Motivated by Cont and de Larrard (2013)’s seminal Limit Order Book (LOB) model, we propose a new model for the level I of a LOB in which the arrivals of orders and cancellations are still assumed to be mutually independent, memoryless, and stationary, but, unlike the aforementioned paper, the information about the standing orders at the opposite side of the book after each price change and the arrivals of new orders within the spread are incorporated. Our main result gives a diffusion approximation for the mid-price process, which sheds further light on the relation between the mid-price behavior at low frequencies and some LOB features not considered in earlier works. To illustrate the applicability of the proposed framework, we also develop a feasible method to compute several quantities of interest, such as the distribution of the time span between price changes and the probability of consecutive price increments conditioned on the current state of the book.

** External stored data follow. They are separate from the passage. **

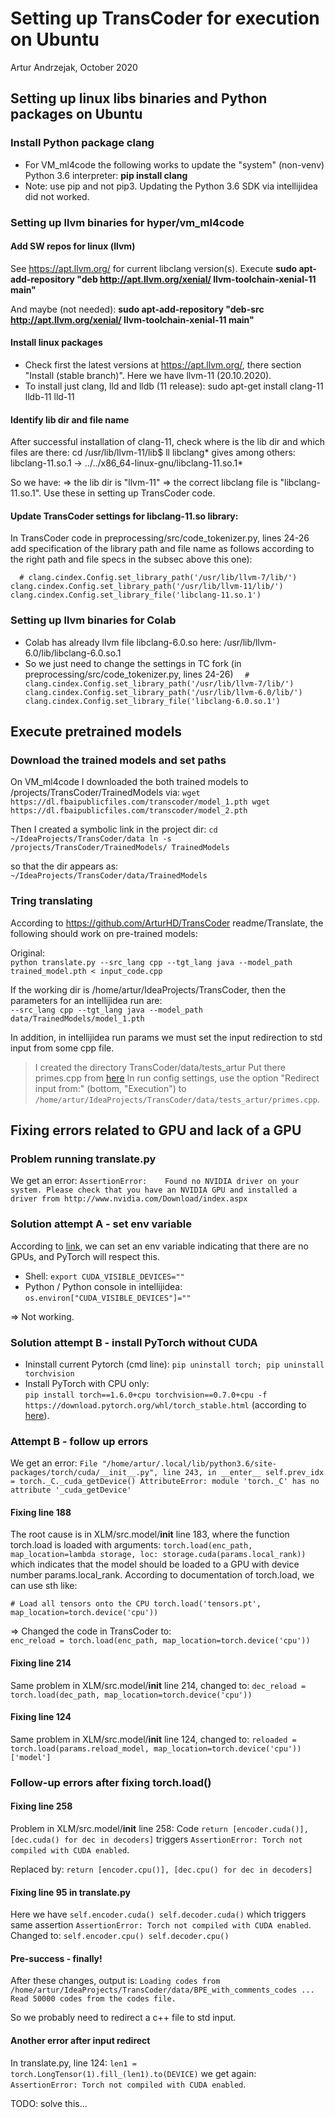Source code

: # Setting up TransCoder for execution on Ubuntu

Artur Andrzejak, October 2020


## Setting up linux libs binaries and Python packages on Ubuntu

### Install Python package clang
+ For VM_ml4code the following works to update the "system" (non-venv) Python 3.6 interpreter: **pip install clang**
+ Note: use pip and not pip3. Updating the Python 3.6 SDK via intellijidea did not worked.


### Setting up llvm binaries for hyper/vm_ml4code

#### Add SW repos for linux (llvm)
See https://apt.llvm.org/ for current libclang version(s).
Execute **sudo apt-add-repository "deb http://apt.llvm.org/xenial/ llvm-toolchain-xenial-11 main"**

And maybe (not needed): **sudo apt-add-repository "deb-src http://apt.llvm.org/xenial/ llvm-toolchain-xenial-11 main"**

#### Install linux packages
+ Check first the latest versions at https://apt.llvm.org/, there section "Install (stable branch)". Here we have llvm-11 (20.10.2020).
+ To install just clang, lld and lldb (11 release):
sudo apt-get install clang-11 lldb-11 lld-11

#### Identify lib dir and file name
After successful installation of clang-11, check where is the lib dir and which files are there:
cd /usr/lib/llvm-11/lib$ 
ll libclang*
gives among others:
 libclang-11.so.1 -> ../../x86_64-linux-gnu/libclang-11.so.1*

So we have:
=> the lib dir is "llvm-11"
=> the correct libclang file is "libclang-11.so.1".
Use these in setting up TransCoder code.

#### Update TransCoder settings for libclang-11.so library:
In TransCoder code in 
preprocessing/src/code_tokenizer.py, lines 24-26
add specification of the library path and file name as follows
according to the right path and file specs in the subsec above this one):

`	# clang.cindex.Config.set_library_path('/usr/lib/llvm-7/lib/')
	clang.cindex.Config.set_library_path('/usr/lib/llvm-11/lib/')
	clang.cindex.Config.set_library_file('libclang-11.so.1')
`

### Setting up llvm binaries for Colab
+ Colab has already llvm file libclang-6.0.so here: /usr/lib/llvm-6.0/lib/libclang-6.0.so.1
+ So we just need to change the settings in TC fork (in preprocessing/src/code_tokenizer.py, lines 24-26)
`	# clang.cindex.Config.set_library_path('/usr/lib/llvm-7/lib/')
	clang.cindex.Config.set_library_path('/usr/lib/llvm-6.0/lib/')
	clang.cindex.Config.set_library_file('libclang-6.0.so.1')
`



## Execute pretrained models

### Download the trained models and set paths
On VM_ml4code I downloaded the both trained models to
/projects/TransCoder/TrainedModels
via:
`wget https://dl.fbaipublicfiles.com/transcoder/model_1.pth
 wget https://dl.fbaipublicfiles.com/transcoder/model_2.pth`

Then I created a symbolic link in the project dir:
`cd ~/IdeaProjects/TransCoder/data
ln -s /projects/TransCoder/TrainedModels/ TrainedModels` 

so that the dir appears as:  
`~/IdeaProjects/TransCoder/data/TrainedModels`

### Tring translating
According to https://github.com/ArturHD/TransCoder readme/Translate, the following should work on pre-trained models:

Original:  
`python translate.py --src_lang cpp --tgt_lang java --model_path trained_model.pth < input_code.cpp `

If the working dir is /home/artur/IdeaProjects/TransCoder, then the parameters for an intellijidea run are:  
`--src_lang cpp --tgt_lang java --model_path data/TrainedModels/model_1.pth`

In addition, in intellijidea run params we must set the input redirection to std input from some cpp file.
> I created the directory TransCoder/data/tests_artur
> Put there primes.cpp from [here](https://www.programiz.com/cpp-programming/examples/prime-number)
> In run config settings, use the option "Redirect input from:" (bottom, "Execution") to `/home/artur/IdeaProjects/TransCoder/data/tests_artur/primes.cpp`.


## Fixing errors related to GPU and lack of a GPU
### Problem running translate.py
We get an error:
`AssertionError:   
Found no NVIDIA driver on your system. Please check that you have an NVIDIA GPU and installed a driver from http://www.nvidia.com/Download/index.aspx`

### Solution attempt A - set env variable
According to
[link](https://stackoverflow.com/questions/53266350/how-to-tell-pytorch-to-not-use-the-gpu), we can set an env variable indicating that there are no GPUs, and PyTorch will respect this.
+ Shell:   `export CUDA_VISIBLE_DEVICES=""`
+ Python / Python console in intellijidea:    `os.environ["CUDA_VISIBLE_DEVICES"]=""`

=> Not working.

### Solution attempt B - install PyTorch without CUDA

+ Ininstall current Pytorch (cmd line): `pip uninstall torch; pip uninstall torchvision`
+ Install PyTorch with CPU only:  
`pip install torch==1.6.0+cpu torchvision==0.7.0+cpu -f https://download.pytorch.org/whl/torch_stable.html`
  (according to [here](https://pytorch.org/)).

### Attempt B - follow up errors

We get an error: `File "/home/artur/.local/lib/python3.6/site-packages/torch/cuda/__init__.py", line 243, in __enter__
    self.prev_idx = torch._C._cuda_getDevice()
AttributeError: module 'torch._C' has no attribute '_cuda_getDevice' `

#### Fixing line 188
The root cause is in XLM/src.model/__init__ line 183, where the function torch.load is loaded with arguments:
`torch.load(enc_path, map_location=lambda storage, loc: storage.cuda(params.local_rank))`
which indicates that the model should be loaded to a GPU with device number params.local_rank.
According to documentation of torch.load, we can use sth like:

`# Load all tensors onto the CPU
torch.load('tensors.pt', map_location=torch.device('cpu'))`

=> Changed the code in TransCoder to:  
`enc_reload = torch.load(enc_path, map_location=torch.device('cpu'))`

#### Fixing line 214
Same problem in XLM/src.model/__init__ line 214, changed to:
`dec_reload = torch.load(dec_path, map_location=torch.device('cpu'))`

#### Fixing line 124
Same problem in XLM/src.model/__init__ line 124, changed to:
`reloaded = torch.load(params.reload_model, map_location=torch.device('cpu'))['model']`


### Follow-up errors after fixing torch.load()
#### Fixing line 258
Problem in XLM/src.model/__init__ line 258:
Code `return [encoder.cuda()], [dec.cuda() for dec in decoders]`
triggers `AssertionError: Torch not compiled with CUDA enabled`.

Replaced by:
        `return [encoder.cpu()], [dec.cpu() for dec in decoders]`

#### Fixing line 95 in translate.py
Here we have 
`self.encoder.cuda()
 self.decoder.cuda()` 
 which triggers same assertion `AssertionError: Torch not compiled with CUDA enabled`.
Changed to:
        `self.encoder.cpu()
        self.decoder.cpu()`

#### Pre-success - finally!
After these changes, output is:
`Loading codes from /home/artur/IdeaProjects/TransCoder/data/BPE_with_comments_codes ...
Read 50000 codes from the codes file.`

So we probably need to redirect a c++ file to std input.

#### Another error after input redirect
In translate.py, line 124:
`len1 = torch.LongTensor(1).fill_(len1).to(DEVICE)`
we get again: `AssertionError: Torch not compiled with CUDA enabled`.

TODO: solve this...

These LOB model features are relevant in many applications such as high frequency trading and intraday risk management. The proposed method is also used to develop an efficient simulation scheme for the price dynamics, which is then applied to assess numerically the accuracy of the diffusion approximation.

Suggested Citation

  • Chávez-Casillas, Jonathan A. & Figueroa-López, José E., 2017. "A one-level limit order book model with memory and variable spread," Stochastic Processes and their Applications, Elsevier, vol. 127(8), pages 2447-2481.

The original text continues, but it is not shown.